## EXERCISE BRIEF:
Among the entries that follow, find every line with the word "injection" and copy it.

## MATERIAL FOR THIS EXERCISE:
^^^^^^^^

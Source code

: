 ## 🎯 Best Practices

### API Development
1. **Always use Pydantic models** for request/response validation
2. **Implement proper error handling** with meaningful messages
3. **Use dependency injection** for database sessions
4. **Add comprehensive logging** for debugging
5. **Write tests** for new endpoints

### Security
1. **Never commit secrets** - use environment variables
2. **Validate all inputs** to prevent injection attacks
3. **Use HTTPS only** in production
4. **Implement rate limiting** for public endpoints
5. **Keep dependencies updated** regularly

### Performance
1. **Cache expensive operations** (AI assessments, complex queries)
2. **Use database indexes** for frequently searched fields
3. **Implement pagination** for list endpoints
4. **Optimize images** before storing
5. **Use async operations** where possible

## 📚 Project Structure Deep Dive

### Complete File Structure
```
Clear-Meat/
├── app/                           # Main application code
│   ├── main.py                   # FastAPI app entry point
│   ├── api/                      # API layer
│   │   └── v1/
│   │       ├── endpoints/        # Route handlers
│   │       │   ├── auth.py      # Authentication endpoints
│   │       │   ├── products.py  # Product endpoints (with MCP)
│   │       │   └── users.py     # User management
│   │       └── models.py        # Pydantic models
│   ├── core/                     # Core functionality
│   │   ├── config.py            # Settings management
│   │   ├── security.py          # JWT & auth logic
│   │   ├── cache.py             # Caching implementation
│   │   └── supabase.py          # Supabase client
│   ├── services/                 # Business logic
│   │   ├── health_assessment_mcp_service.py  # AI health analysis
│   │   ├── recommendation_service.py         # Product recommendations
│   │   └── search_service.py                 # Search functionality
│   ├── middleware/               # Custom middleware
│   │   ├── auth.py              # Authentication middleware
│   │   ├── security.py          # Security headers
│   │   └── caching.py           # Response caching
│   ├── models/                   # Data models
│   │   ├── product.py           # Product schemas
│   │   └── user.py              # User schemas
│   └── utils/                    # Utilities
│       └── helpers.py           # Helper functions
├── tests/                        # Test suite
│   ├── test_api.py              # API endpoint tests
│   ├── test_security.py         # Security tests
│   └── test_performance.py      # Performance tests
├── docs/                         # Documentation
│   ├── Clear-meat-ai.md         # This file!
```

^^^^^^^^

## ANSWER BELOW:
3. **Use dependency injection** for database sessions
2. **Validate all inputs** to prevent injection attacks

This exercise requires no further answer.